Saved entries
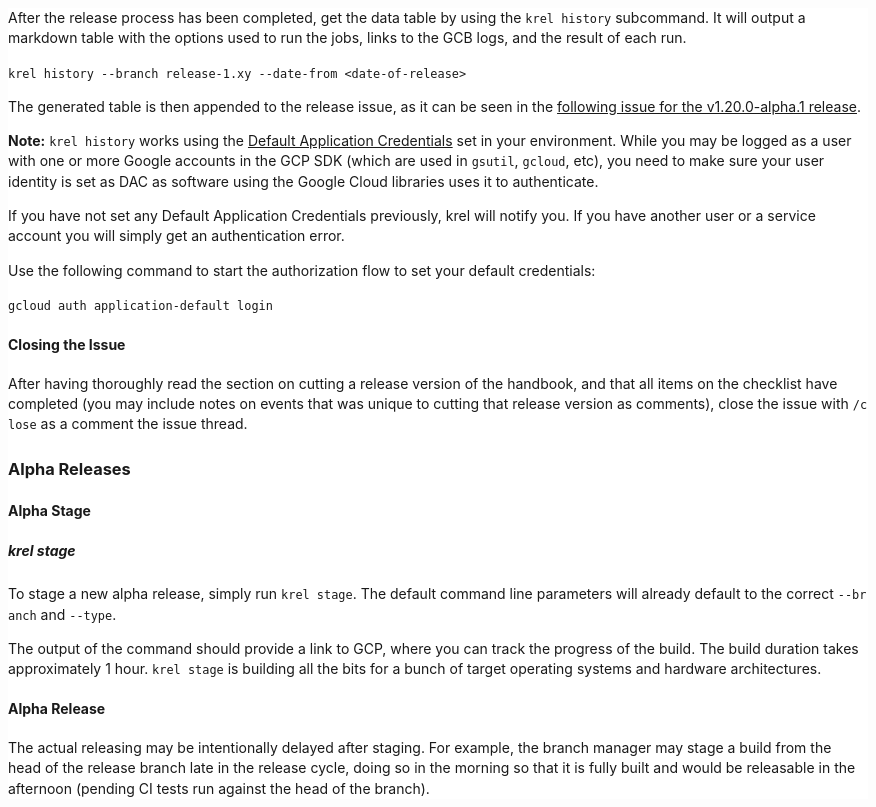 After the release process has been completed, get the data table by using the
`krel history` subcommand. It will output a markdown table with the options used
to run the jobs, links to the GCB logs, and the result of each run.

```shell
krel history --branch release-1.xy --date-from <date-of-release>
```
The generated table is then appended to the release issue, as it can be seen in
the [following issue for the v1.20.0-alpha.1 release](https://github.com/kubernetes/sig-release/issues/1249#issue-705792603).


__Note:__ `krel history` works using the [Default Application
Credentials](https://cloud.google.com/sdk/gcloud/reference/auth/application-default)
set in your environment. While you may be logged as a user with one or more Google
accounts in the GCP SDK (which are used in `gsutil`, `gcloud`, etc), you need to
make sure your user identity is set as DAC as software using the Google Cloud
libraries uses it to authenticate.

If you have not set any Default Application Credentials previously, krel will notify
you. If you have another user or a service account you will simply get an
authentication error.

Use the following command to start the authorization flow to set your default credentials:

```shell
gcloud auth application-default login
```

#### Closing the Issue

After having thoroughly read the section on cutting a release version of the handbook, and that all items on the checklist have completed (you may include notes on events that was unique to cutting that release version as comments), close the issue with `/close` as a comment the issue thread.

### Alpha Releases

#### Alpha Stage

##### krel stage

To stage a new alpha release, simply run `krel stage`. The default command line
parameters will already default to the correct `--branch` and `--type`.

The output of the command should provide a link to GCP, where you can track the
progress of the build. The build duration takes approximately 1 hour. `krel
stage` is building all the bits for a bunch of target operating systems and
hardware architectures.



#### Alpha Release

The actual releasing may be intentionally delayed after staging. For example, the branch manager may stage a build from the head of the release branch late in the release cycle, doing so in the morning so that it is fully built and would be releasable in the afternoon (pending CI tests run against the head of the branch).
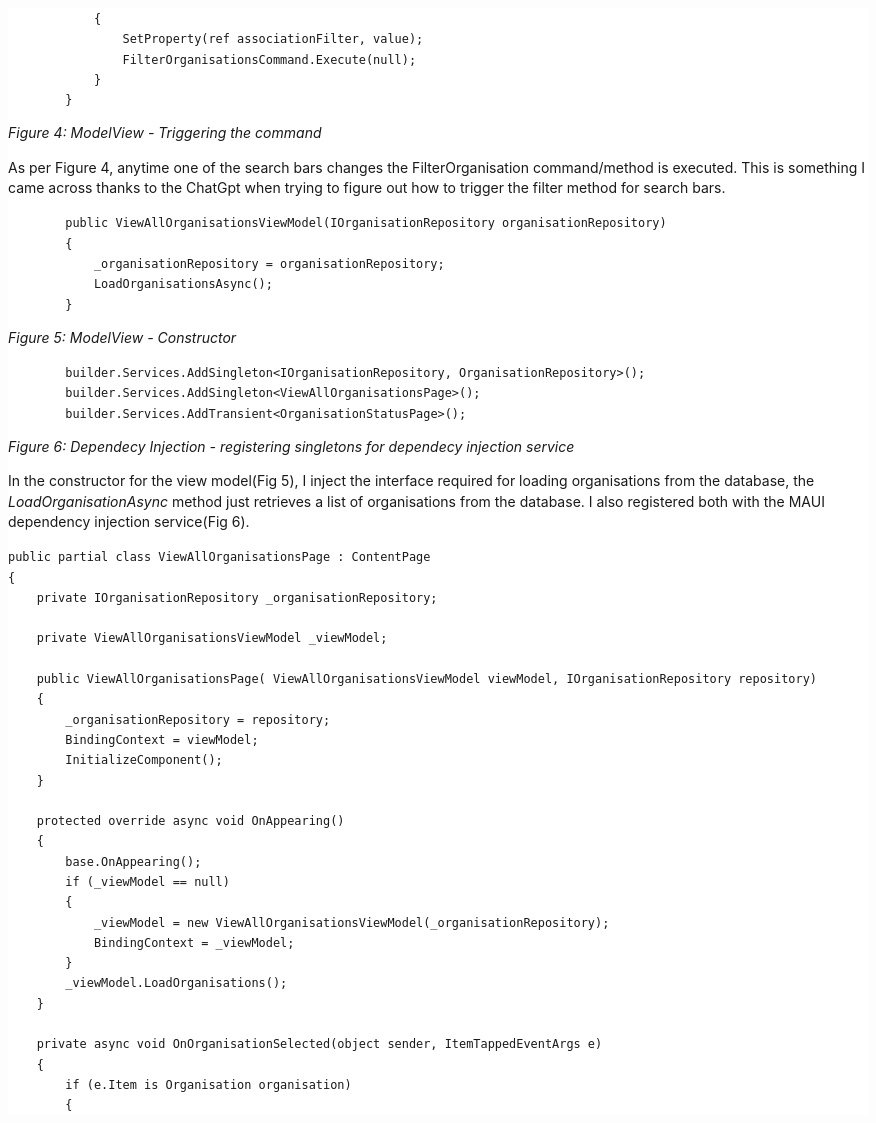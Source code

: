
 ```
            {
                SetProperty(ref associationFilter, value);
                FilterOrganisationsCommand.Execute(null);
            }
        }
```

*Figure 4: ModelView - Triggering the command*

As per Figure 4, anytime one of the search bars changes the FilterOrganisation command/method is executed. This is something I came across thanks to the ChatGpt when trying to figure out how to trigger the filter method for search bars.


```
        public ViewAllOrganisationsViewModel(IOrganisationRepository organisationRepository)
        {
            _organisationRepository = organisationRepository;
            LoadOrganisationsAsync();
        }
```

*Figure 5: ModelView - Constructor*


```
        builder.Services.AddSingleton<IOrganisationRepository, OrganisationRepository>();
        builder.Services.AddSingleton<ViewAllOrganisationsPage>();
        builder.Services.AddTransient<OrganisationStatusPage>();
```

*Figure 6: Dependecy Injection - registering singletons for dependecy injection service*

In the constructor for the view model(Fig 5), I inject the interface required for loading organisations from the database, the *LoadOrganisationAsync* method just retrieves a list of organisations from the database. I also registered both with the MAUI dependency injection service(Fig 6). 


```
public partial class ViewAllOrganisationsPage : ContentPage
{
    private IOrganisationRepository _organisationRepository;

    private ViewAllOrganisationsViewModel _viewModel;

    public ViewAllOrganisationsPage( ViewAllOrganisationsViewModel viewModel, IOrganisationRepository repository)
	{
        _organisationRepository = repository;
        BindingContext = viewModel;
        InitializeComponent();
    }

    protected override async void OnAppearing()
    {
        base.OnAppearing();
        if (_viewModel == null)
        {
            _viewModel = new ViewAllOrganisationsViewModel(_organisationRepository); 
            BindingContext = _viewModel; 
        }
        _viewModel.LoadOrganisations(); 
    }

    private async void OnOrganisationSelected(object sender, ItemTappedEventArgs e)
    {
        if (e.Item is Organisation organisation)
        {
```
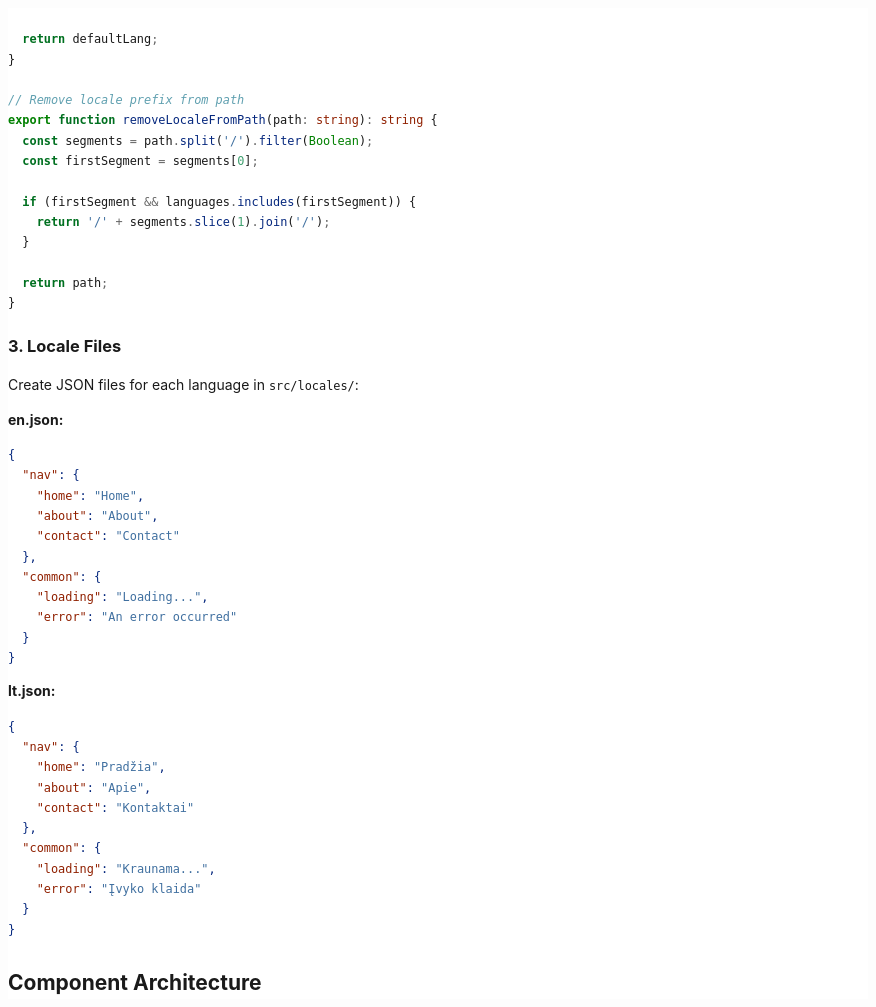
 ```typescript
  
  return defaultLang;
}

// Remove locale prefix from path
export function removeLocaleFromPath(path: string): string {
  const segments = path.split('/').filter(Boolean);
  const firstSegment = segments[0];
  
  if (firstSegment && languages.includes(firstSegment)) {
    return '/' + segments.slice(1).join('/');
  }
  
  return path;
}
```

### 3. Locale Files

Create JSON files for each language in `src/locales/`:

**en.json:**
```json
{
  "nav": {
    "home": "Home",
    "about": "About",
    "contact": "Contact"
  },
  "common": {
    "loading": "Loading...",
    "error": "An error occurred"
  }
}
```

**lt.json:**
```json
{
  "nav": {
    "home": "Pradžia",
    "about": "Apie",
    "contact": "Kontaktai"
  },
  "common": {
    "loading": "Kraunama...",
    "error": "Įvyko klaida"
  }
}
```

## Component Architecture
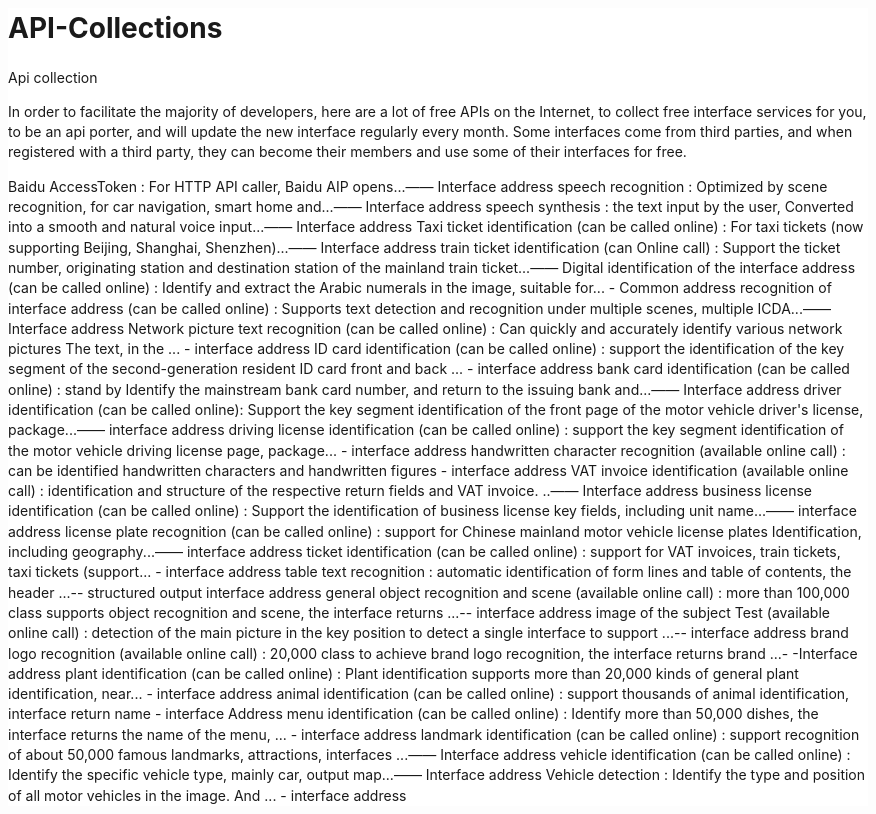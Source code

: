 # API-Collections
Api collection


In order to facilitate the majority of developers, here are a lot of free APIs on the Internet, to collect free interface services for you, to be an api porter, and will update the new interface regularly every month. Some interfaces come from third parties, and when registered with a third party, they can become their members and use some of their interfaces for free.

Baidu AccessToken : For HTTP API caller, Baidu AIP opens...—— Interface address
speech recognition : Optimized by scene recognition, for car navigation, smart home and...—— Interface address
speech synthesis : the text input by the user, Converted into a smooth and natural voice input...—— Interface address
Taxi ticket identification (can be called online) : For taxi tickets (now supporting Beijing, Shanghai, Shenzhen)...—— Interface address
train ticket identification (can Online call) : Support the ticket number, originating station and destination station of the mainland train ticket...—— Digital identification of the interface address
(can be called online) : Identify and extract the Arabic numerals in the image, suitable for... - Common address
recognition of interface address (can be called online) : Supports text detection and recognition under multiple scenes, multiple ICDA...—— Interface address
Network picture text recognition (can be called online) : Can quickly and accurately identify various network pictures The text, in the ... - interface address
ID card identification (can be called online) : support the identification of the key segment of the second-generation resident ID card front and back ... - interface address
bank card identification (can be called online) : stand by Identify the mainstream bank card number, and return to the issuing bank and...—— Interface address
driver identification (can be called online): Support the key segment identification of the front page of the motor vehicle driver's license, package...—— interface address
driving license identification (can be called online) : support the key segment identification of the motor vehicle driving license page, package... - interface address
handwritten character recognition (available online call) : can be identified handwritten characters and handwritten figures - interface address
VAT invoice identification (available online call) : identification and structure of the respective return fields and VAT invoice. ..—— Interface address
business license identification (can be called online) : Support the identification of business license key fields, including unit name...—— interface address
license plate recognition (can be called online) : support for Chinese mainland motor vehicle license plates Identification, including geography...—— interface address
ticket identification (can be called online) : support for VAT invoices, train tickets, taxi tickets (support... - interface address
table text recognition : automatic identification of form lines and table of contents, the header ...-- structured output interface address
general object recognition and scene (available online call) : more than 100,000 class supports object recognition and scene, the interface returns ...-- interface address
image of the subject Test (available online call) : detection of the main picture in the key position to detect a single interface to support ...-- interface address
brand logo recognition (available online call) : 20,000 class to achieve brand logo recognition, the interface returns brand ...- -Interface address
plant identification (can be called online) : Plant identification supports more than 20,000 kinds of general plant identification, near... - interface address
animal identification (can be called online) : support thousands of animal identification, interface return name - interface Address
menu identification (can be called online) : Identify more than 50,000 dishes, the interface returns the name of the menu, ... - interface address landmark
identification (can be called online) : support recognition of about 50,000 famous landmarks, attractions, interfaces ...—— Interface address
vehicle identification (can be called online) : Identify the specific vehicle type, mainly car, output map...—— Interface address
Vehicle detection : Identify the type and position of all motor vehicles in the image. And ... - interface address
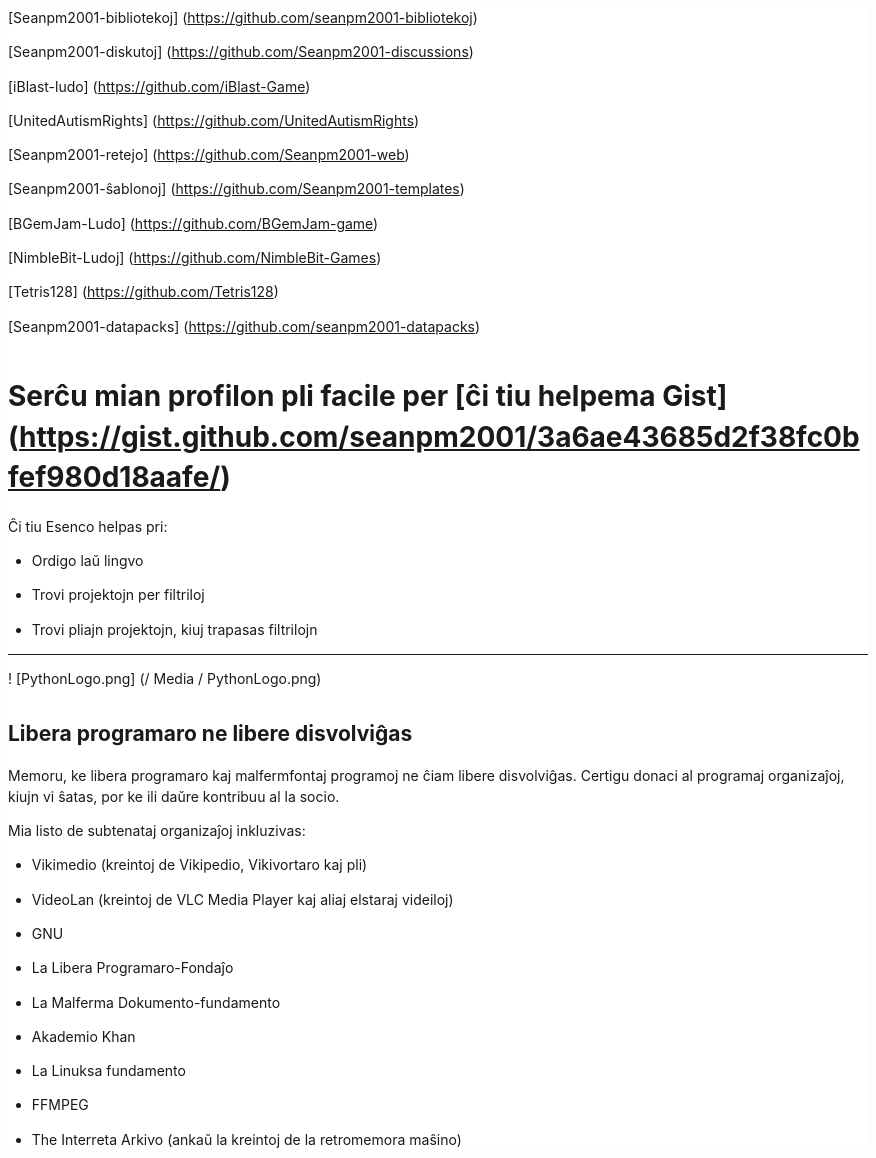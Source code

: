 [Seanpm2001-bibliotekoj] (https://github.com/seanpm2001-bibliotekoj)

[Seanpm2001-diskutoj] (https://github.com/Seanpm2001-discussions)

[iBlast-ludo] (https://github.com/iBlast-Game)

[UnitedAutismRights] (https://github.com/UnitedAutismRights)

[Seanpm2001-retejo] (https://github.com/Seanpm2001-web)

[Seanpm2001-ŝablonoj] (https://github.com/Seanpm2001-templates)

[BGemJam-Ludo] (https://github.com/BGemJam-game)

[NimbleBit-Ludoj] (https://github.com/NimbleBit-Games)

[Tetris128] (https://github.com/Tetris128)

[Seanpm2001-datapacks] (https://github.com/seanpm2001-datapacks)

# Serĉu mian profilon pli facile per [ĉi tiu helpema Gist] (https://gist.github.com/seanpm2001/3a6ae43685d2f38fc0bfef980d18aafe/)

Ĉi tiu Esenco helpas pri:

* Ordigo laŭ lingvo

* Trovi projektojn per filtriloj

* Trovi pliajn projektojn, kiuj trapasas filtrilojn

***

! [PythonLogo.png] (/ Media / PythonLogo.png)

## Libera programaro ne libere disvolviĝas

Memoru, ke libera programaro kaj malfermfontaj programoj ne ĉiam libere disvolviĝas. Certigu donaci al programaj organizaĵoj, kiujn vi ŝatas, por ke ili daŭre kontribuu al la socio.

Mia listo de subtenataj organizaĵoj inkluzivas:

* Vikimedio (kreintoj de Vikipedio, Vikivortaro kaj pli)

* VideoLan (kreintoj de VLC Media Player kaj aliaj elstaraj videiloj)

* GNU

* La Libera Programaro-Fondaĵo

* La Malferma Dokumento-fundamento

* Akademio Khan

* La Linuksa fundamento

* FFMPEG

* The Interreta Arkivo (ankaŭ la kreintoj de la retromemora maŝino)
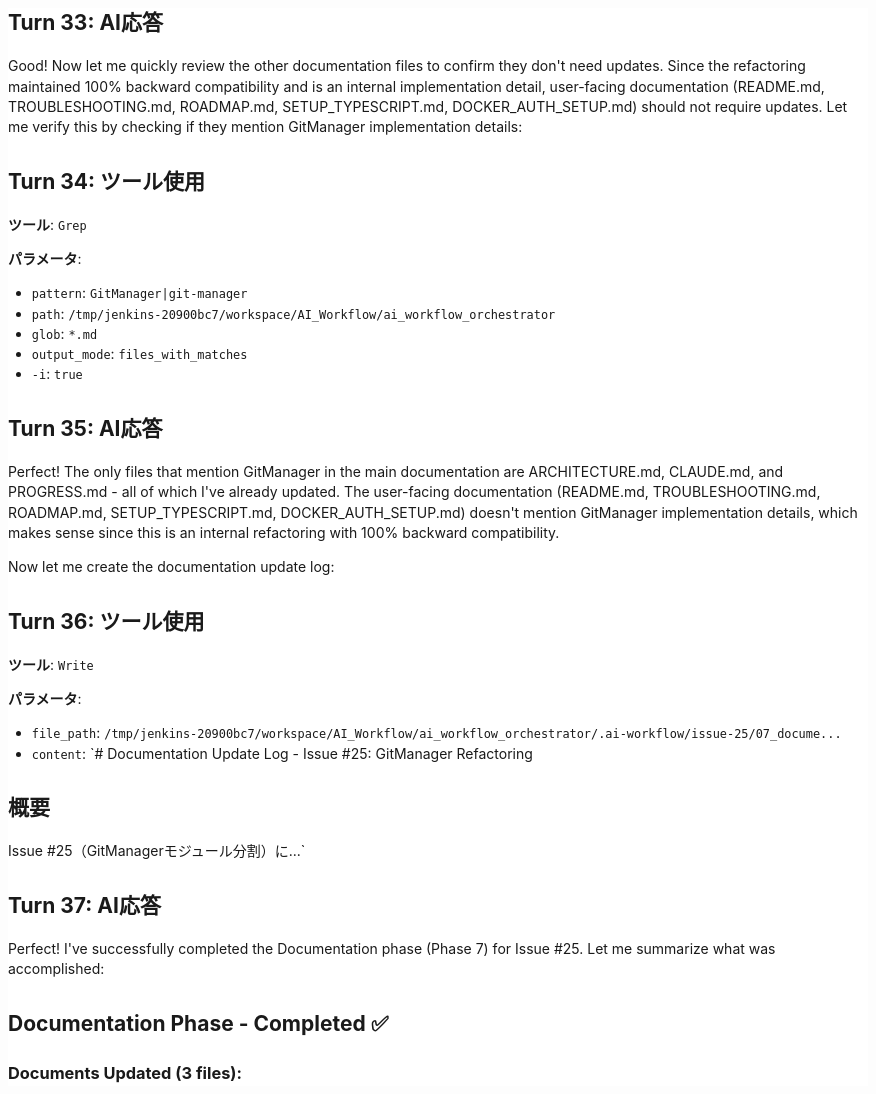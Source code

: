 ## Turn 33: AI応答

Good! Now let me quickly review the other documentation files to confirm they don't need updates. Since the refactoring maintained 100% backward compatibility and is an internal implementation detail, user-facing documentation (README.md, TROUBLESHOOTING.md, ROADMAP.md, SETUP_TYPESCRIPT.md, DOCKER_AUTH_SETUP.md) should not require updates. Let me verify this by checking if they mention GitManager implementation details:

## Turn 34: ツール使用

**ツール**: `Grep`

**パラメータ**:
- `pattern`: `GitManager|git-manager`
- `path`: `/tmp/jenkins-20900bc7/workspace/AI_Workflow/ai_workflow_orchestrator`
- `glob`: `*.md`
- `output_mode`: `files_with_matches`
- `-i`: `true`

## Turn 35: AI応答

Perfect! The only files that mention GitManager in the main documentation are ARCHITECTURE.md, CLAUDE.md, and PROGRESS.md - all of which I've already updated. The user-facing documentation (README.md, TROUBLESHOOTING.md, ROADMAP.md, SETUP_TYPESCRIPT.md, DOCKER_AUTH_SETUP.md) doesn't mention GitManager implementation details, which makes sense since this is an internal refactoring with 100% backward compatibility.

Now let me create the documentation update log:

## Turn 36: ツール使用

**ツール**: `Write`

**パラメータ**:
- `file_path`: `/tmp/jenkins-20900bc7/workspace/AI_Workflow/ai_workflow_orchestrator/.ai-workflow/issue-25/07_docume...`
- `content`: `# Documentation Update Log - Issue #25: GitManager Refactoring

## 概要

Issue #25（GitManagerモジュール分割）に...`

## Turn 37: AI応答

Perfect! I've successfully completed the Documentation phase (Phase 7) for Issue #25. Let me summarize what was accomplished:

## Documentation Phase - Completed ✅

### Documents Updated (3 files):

AIM OF THE EXERCISE »
Up to and including the line with "#### Closing the Issue", repeat every line from the top of the entries exactly, but not the pictures.

REPLY »
 After the release process has been completed, get the data table by using the
`krel history` subcommand. It will output a markdown table with the options used
to run the jobs, links to the GCB logs, and the result of each run.

```shell
krel history --branch release-1.xy --date-from <date-of-release>
```
The generated table is then appended to the release issue, as it can be seen in
the [following issue for the v1.20.0-alpha.1 release](https://github.com/kubernetes/sig-release/issues/1249#issue-705792603).


__Note:__ `krel history` works using the [Default Application
Credentials](https://cloud.google.com/sdk/gcloud/reference/auth/application-default)
set in your environment. While you may be logged as a user with one or more Google
accounts in the GCP SDK (which are used in `gsutil`, `gcloud`, etc), you need to
make sure your user identity is set as DAC as software using the Google Cloud
libraries uses it to authenticate.

If you have not set any Default Application Credentials previously, krel will notify
you. If you have another user or a service account you will simply get an
authentication error.

Use the following command to start the authorization flow to set your default credentials:

```shell
gcloud auth application-default login
```

#### Closing the Issue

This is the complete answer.